++++ Listed records ++++
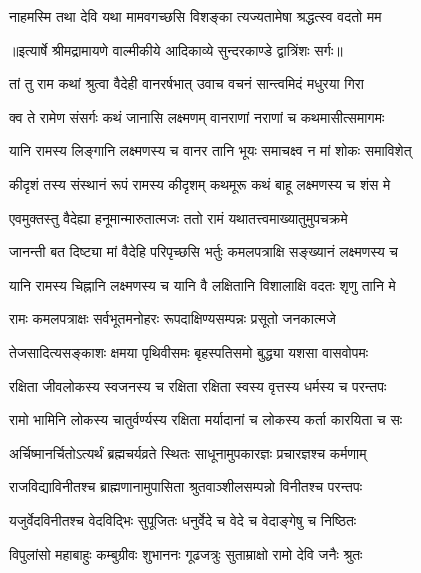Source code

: \twolineshloka
{नाहमस्मि तथा देवि यथा मामवगच्छसि}
{विशङ्का त्यज्यतामेषा श्रद्धत्स्व वदतो मम} %


{॥इत्यार्षे श्रीमद्रामायणे वाल्मीकीये आदिकाव्ये सुन्दरकाण्डे द्वात्रिंशः सर्गः॥}


\twolineshloka
{तां तु राम कथां श्रुत्वा वैदेही वानरर्षभात्}
{उवाच वचनं सान्त्वमिदं मधुरया गिरा} %

\twolineshloka
{क्व ते रामेण संसर्गः कथं जानासि लक्ष्मणम्}
{वानराणां नराणां च कथमासीत्समागमः} %

\twolineshloka
{यानि रामस्य लिङ्गानि लक्ष्मणस्य च वानर}
{तानि भूयः समाचक्ष्व न मां शोकः समाविशेत्} %

\twolineshloka
{कीदृशं तस्य संस्थानं रूपं रामस्य कीदृशम्}
{कथमूरू कथं बाहू लक्ष्मणस्य च शंस मे} %

\twolineshloka
{एवमुक्तस्तु वैदेह्या हनूमान्मारुतात्मजः}
{ततो रामं यथातत्त्वमाख्यातुमुपचक्रमे} %

\twolineshloka
{जानन्ती बत दिष्ट्या मां वैदेहि परिपृच्छसि}
{भर्तुः कमलपत्राक्षि सङ्ख्यानं लक्ष्मणस्य च} %

\twolineshloka
{यानि रामस्य चिह्नानि लक्ष्मणस्य च यानि वै}
{लक्षितानि विशालाक्षि वदतः शृणु तानि मे} %

\twolineshloka
{रामः कमलपत्राक्षः सर्वभूतमनोहरः}
{रूपदाक्षिण्यसम्पन्नः प्रसूतो जनकात्मजे} %

\twolineshloka
{तेजसादित्यसङ्काशः क्षमया पृथिवीसमः}
{बृहस्पतिसमो बुद्ध्या यशसा वासवोपमः} %

\twolineshloka
{रक्षिता जीवलोकस्य स्वजनस्य च रक्षिता}
{रक्षिता स्वस्य वृत्तस्य धर्मस्य च परन्तपः} %

\twolineshloka
{रामो भामिनि लोकस्य चातुर्वर्ण्यस्य रक्षिता}
{मर्यादानां च लोकस्य कर्ता कारयिता च सः} %

\twolineshloka
{अर्चिष्मानर्चितोऽत्यर्थं ब्रह्मचर्यव्रते स्थितः}
{साधूनामुपकारज्ञः प्रचारज्ञश्च कर्मणाम्} %

\twolineshloka
{राजविद्याविनीतश्च ब्राह्मणानामुपासिता}
{श्रुतवाञ्शीलसम्पन्नो विनीतश्च परन्तपः} %

\twolineshloka
{यजुर्वेदविनीतश्च वेदविद्भिः सुपूजितः}
{धनुर्वेदे च वेदे च वेदाङ्गेषु च निष्ठितः} %

\twolineshloka
{विपुलांसो महाबाहुः कम्बुग्रीवः शुभाननः}
{गूढजत्रुः सुताम्राक्षो रामो देवि जनैः श्रुतः} %


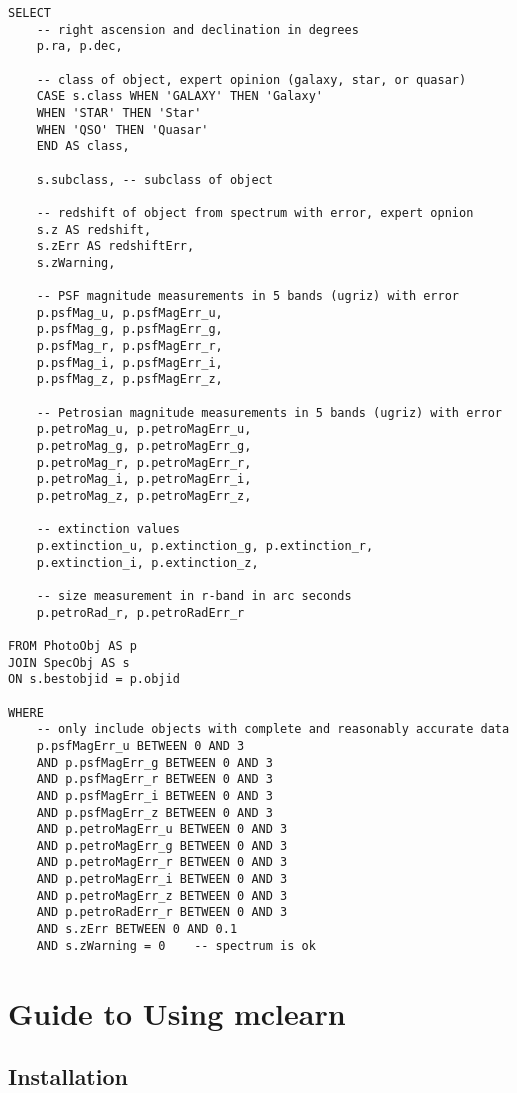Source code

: \begin{verbatim}
SELECT
	-- right ascension and declination in degrees
	p.ra, p.dec,
	
	-- class of object, expert opinion (galaxy, star, or quasar)
	CASE s.class WHEN 'GALAXY' THEN 'Galaxy'
	WHEN 'STAR' THEN 'Star'
	WHEN 'QSO' THEN 'Quasar'
	END AS class,
	
	s.subclass, -- subclass of object
	
	-- redshift of object from spectrum with error, expert opnion
	s.z AS redshift,
	s.zErr AS redshiftErr,
	s.zWarning,
	
	-- PSF magnitude measurements in 5 bands (ugriz) with error
	p.psfMag_u, p.psfMagErr_u,
	p.psfMag_g, p.psfMagErr_g,
	p.psfMag_r, p.psfMagErr_r,
	p.psfMag_i, p.psfMagErr_i,
	p.psfMag_z, p.psfMagErr_z,
	
	-- Petrosian magnitude measurements in 5 bands (ugriz) with error
	p.petroMag_u, p.petroMagErr_u,
	p.petroMag_g, p.petroMagErr_g,
	p.petroMag_r, p.petroMagErr_r,
	p.petroMag_i, p.petroMagErr_i,
	p.petroMag_z, p.petroMagErr_z,
	
	-- extinction values
	p.extinction_u, p.extinction_g, p.extinction_r,
	p.extinction_i, p.extinction_z,
	
	-- size measurement in r-band in arc seconds
	p.petroRad_r, p.petroRadErr_r
	
FROM PhotoObj AS p
JOIN SpecObj AS s
ON s.bestobjid = p.objid

WHERE
	-- only include objects with complete and reasonably accurate data
	p.psfMagErr_u BETWEEN 0 AND 3
	AND p.psfMagErr_g BETWEEN 0 AND 3
	AND p.psfMagErr_r BETWEEN 0 AND 3
	AND p.psfMagErr_i BETWEEN 0 AND 3
	AND p.psfMagErr_z BETWEEN 0 AND 3
	AND p.petroMagErr_u BETWEEN 0 AND 3
	AND p.petroMagErr_g BETWEEN 0 AND 3
	AND p.petroMagErr_r BETWEEN 0 AND 3
	AND p.petroMagErr_i BETWEEN 0 AND 3
	AND p.petroMagErr_z BETWEEN 0 AND 3
	AND p.petroRadErr_r BETWEEN 0 AND 3
	AND s.zErr BETWEEN 0 AND 0.1
	AND s.zWarning = 0    -- spectrum is ok
\end{verbatim}



\chapter{Guide to Using mclearn}
\label{cha:mclearn}

\section{Installation}
\label{sec:installation}

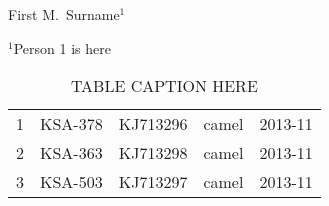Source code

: \documentclass[11pt,oneside,letterpaper]{article}
\begin{document}
First M.\ Surname$^{1}$

$^{1}$Person 1 is here \\

% 
% 

\newpage


\setcounter{figure}{0}
\setcounter{table}{0}
\renewcommand{\thefigure}{S\arabic{figure}}
\renewcommand{\thetable}{S\arabic{table}}

\begin{longtable}{ | r | l | p{2cm} | l | l | } %

  \caption{TABLE CAPTION HERE} \label{TABLE LABEL HERE} \\
  \endfirsthead

  1 & KSA-378 & KJ713296 & camel & 2013-11 \\
  2 & KSA-363 & KJ713298 & camel & 2013-11 \\
  3 & KSA-503 & KJ713297 & camel & 2013-11 \\

\end{longtable}



%
%
%
\end{document}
++++
* _About this exercise_
Only the lines containing "THEN" are needed; pull them out of the listing.

* _Output_
	CASE s.class WHEN 'GALAXY' THEN 'Galaxy'
	WHEN 'STAR' THEN 'Star'
	WHEN 'QSO' THEN 'Quasar'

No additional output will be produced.